Numerical Study on the Effect of Flow Direction on Condensation Heat Transfer Outside the Tube
摘要
When a serious accident occurs in a nuclear power plant, the emission of high-temperature working fluid will produce a heating and boosting effect, thus destroying the integrity of the containment. At present, the Passive Containment Heat Removal System (PCS) is widely used in the world to reduce the pressure and temperature in the containment. A large amount of steam released into the gas space transfers the heat to the PCS heat exchanger in the form of condensation, and then transfers the heat to the atmospheric environment through the natural circulation flow of cooling water. However, when the accident occurs, the steam in the gas space is often not fixed due to the different flow directions of the break position, and the forward, reverse and even cross erosion may occur. In this paper, the condensation process of steam with non-condensable gas outside the vertical smooth tube is numerically simulated by constructing a diffusion boundary layer condensation model and using CFD method. The research focuses on the influence of three flow directions of forward flow, reverse flow and cross flow on the condensation heat transfer characteristics outside the tube under the conditions of pressure of 0.32 MPa, air fraction of 0.57, different subcooling and flow velocity.

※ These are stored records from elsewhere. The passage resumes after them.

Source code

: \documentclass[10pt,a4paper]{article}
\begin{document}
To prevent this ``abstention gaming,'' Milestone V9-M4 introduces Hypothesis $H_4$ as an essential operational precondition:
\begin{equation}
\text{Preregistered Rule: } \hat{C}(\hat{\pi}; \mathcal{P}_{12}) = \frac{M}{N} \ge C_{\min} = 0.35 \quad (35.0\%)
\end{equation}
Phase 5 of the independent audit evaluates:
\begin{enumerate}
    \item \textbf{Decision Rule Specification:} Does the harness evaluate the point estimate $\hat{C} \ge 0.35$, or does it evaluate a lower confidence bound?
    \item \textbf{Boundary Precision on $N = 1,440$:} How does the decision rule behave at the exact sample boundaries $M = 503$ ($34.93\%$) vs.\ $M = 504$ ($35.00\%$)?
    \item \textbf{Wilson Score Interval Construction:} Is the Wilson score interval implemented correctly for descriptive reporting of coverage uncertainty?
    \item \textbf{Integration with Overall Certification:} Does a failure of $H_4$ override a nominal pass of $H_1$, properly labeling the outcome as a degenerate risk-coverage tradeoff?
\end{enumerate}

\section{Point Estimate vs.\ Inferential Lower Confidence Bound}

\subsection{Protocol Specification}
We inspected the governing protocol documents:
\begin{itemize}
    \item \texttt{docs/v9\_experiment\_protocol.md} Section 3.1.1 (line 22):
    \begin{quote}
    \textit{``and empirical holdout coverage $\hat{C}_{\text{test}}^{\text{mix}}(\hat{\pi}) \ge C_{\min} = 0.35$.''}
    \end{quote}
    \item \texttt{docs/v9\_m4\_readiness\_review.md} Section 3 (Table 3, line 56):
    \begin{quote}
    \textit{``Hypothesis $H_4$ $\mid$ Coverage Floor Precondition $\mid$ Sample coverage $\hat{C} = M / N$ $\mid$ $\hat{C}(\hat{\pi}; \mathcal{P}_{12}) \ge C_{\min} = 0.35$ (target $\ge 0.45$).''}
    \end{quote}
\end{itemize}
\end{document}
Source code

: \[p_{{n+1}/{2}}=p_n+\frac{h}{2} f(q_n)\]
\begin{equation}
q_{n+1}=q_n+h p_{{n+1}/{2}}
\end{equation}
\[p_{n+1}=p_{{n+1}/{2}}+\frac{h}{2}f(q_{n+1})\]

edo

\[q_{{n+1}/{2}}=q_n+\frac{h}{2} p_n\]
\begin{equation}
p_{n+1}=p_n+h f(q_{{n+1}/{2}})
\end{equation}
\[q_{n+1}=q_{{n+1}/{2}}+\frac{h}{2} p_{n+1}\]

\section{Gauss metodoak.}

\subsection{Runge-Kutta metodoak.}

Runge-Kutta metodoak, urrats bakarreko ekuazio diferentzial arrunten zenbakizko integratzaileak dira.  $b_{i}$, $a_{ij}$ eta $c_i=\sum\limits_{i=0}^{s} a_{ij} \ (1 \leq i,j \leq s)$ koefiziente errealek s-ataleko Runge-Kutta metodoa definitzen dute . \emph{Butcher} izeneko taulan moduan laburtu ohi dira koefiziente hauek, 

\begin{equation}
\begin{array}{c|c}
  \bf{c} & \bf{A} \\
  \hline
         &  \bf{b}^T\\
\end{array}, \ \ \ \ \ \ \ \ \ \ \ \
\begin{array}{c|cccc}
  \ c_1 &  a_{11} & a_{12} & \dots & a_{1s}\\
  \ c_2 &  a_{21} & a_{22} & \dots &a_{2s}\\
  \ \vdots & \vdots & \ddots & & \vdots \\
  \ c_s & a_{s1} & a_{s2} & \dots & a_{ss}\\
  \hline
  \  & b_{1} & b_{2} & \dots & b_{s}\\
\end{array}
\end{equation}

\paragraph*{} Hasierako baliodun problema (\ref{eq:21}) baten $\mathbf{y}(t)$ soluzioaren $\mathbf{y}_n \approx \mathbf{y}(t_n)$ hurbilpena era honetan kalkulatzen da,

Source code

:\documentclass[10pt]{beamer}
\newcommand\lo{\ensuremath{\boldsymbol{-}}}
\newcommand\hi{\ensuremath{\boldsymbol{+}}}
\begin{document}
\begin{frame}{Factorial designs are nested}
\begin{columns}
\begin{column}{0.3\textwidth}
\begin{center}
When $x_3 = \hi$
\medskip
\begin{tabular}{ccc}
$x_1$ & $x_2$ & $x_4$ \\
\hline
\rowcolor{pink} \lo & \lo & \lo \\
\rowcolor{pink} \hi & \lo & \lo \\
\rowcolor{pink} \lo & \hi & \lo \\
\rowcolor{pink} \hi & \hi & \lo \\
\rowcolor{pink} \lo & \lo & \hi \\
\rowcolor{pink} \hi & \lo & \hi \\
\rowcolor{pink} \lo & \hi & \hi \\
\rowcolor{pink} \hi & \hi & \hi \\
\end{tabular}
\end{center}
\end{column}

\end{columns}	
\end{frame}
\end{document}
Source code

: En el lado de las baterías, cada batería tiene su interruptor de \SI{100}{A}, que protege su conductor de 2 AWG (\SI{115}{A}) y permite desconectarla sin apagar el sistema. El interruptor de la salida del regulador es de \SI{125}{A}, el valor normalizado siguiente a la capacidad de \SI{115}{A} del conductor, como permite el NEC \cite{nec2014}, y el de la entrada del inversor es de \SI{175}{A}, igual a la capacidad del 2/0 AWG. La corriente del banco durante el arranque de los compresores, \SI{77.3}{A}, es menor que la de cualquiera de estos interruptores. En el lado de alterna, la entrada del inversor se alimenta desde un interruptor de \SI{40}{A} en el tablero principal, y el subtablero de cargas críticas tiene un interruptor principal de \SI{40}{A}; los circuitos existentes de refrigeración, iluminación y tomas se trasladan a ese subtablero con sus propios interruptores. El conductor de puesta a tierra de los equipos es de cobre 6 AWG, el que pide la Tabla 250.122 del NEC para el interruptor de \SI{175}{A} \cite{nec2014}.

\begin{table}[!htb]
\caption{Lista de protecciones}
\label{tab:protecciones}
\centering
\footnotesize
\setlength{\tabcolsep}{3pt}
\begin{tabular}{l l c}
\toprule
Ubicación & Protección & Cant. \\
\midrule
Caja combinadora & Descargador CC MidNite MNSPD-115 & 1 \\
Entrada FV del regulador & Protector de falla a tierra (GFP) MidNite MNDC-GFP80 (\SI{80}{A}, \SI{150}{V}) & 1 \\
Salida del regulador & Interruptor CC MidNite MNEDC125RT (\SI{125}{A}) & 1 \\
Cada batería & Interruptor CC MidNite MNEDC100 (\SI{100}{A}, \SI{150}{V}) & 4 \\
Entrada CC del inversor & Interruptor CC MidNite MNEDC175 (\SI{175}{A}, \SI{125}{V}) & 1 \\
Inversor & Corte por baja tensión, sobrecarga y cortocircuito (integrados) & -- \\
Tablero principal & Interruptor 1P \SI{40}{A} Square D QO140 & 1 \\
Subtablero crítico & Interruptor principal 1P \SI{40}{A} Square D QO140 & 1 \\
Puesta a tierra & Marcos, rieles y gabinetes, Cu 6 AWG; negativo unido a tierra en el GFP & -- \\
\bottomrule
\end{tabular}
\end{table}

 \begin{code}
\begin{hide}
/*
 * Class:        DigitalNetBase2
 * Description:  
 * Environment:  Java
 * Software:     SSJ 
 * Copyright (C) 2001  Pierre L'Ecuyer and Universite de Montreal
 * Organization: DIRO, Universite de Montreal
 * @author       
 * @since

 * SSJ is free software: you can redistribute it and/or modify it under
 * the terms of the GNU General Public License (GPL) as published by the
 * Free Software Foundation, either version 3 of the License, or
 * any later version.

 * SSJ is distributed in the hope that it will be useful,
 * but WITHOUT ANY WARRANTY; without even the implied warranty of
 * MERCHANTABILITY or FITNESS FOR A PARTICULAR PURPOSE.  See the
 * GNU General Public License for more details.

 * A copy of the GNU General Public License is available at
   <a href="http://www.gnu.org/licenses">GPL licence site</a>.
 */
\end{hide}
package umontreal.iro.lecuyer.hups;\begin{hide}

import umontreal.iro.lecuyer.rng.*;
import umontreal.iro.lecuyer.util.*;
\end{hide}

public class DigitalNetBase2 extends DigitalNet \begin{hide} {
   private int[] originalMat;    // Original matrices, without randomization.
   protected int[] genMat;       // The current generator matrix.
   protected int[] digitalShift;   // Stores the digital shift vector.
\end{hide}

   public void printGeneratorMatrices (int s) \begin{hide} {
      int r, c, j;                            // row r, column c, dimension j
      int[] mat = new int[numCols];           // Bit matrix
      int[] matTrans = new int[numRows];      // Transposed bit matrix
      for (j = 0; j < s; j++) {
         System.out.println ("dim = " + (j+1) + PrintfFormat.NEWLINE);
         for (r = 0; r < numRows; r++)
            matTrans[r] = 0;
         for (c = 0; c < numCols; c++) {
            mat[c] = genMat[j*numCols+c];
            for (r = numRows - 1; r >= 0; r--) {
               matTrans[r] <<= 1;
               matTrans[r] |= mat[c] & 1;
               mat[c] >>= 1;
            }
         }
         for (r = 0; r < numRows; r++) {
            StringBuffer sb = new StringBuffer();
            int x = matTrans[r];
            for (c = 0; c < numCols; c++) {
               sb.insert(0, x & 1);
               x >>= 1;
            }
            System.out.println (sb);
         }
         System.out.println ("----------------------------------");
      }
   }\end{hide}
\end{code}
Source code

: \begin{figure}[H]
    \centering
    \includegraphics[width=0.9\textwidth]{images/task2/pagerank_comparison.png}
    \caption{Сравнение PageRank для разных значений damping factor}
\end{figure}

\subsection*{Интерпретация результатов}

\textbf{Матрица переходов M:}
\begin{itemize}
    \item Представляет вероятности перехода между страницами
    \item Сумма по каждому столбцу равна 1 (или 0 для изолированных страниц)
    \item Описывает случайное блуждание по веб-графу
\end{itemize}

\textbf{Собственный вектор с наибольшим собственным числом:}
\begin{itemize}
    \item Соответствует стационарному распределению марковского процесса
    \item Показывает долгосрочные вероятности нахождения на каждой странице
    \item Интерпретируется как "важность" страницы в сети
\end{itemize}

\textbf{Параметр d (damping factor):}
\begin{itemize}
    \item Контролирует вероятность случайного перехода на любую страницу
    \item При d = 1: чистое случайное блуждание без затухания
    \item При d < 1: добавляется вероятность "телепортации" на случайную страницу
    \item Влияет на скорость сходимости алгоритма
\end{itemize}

The simulation results show that the increase of flow velocity significantly improves the condensation heat transfer coefficient of cross flow, but has little effect on forward flow and reverse flow. With the increase of subcooling degree, the condensation heat transfer coefficient will decrease, because the increase of subcooling leads to an increase in the thickness of the high-concentration air layer, which in turn increases the thermal resistance. In general, the enhancement effect of transverse erosion is the most obvious, which provides a reference value for the structural design optimization of heat exchanger.